Bangladesh–Uganda relations refer to bilateral relations between Bangladesh and Uganda. The relationship is primarily based on the agricultural sector and poverty reduction. Neither country has a resident ambassador.

== High level visits ==
Former Uganda vice president Gilbert Bukenya paid a visit to Dhaka in 2009.

== Bangladeshi NGOs in Uganda ==
A number of Bangladeshi NGOs are operating in Uganda and have influential presence in the social development of the country. Bangladesh based BRAC is currently the largest NGO operating in Uganda. Established in 2006, BRAC Uganda is engaged in microfinance, small enterprise, adolescent empowerment, education, agriculture, livestock and poultry and health sectors in the country. As of 2013, BRAC has presence in over 74 districts of Uganda, operating from 150 branches nationwide.

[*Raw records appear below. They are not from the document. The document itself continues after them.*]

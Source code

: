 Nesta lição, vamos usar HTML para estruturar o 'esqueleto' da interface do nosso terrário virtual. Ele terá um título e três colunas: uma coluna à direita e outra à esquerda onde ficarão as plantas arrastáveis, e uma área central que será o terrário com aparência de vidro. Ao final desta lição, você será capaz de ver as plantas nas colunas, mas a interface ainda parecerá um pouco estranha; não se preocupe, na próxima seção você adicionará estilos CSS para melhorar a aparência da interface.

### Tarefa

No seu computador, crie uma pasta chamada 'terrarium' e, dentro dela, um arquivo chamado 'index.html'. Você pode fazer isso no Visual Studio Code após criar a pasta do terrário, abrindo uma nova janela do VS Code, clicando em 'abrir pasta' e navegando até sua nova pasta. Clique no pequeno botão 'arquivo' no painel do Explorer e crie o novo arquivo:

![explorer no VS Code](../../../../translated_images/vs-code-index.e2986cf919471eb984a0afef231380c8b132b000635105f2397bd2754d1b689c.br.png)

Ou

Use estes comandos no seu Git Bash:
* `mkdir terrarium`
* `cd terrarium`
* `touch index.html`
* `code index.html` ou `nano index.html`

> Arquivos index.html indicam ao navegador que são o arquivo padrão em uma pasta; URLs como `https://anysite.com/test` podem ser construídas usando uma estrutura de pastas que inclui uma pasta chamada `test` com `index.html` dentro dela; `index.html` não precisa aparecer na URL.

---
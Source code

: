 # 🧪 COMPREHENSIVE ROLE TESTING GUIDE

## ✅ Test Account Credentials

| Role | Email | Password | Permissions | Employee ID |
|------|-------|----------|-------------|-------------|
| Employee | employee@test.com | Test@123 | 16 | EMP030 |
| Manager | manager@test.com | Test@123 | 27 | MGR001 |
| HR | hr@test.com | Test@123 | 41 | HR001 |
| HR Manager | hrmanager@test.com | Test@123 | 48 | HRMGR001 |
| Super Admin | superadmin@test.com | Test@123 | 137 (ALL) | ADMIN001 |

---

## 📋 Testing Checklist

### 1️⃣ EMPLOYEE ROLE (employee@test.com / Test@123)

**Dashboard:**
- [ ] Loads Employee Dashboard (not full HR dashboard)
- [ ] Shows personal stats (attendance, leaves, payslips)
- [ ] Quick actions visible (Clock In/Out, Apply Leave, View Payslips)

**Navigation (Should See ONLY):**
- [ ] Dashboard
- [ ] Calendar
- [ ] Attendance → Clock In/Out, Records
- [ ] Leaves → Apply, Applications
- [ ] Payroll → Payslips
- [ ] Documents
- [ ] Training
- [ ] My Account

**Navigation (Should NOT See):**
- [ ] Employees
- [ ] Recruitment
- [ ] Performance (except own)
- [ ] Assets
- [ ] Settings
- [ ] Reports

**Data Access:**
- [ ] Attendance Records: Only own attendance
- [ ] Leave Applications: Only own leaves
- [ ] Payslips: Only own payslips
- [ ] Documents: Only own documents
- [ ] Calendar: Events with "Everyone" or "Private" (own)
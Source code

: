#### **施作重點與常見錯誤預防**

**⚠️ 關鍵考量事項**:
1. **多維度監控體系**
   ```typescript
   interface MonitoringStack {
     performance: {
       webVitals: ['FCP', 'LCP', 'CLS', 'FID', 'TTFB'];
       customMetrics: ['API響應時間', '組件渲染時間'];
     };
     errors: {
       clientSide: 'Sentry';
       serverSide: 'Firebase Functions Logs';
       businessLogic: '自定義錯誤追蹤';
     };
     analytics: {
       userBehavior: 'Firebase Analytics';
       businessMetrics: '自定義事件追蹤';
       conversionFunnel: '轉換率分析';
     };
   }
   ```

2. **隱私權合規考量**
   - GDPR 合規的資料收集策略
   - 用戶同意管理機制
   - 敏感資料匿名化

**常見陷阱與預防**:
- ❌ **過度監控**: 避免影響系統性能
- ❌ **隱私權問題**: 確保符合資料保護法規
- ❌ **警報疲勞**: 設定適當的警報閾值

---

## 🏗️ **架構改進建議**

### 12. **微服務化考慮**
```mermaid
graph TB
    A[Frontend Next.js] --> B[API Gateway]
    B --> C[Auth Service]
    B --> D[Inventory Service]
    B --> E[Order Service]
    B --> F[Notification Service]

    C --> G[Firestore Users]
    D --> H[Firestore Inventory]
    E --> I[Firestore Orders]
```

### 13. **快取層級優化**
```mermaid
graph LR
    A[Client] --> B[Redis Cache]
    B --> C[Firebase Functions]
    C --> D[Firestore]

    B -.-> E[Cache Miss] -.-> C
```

== Cooperation in agricultural sector ==
Bangladesh and Uganda have signed an MoU for agricultural cooperation. To ensure future food security, Bangladesh has been looking for lease of lands in other countries to grow food which would be exported to Bangladesh and Uganda has been one of the most desirable destinations. Several Bangladeshi companies have leased out unused cultivable lands in Uganda for commercial farming in this purpose.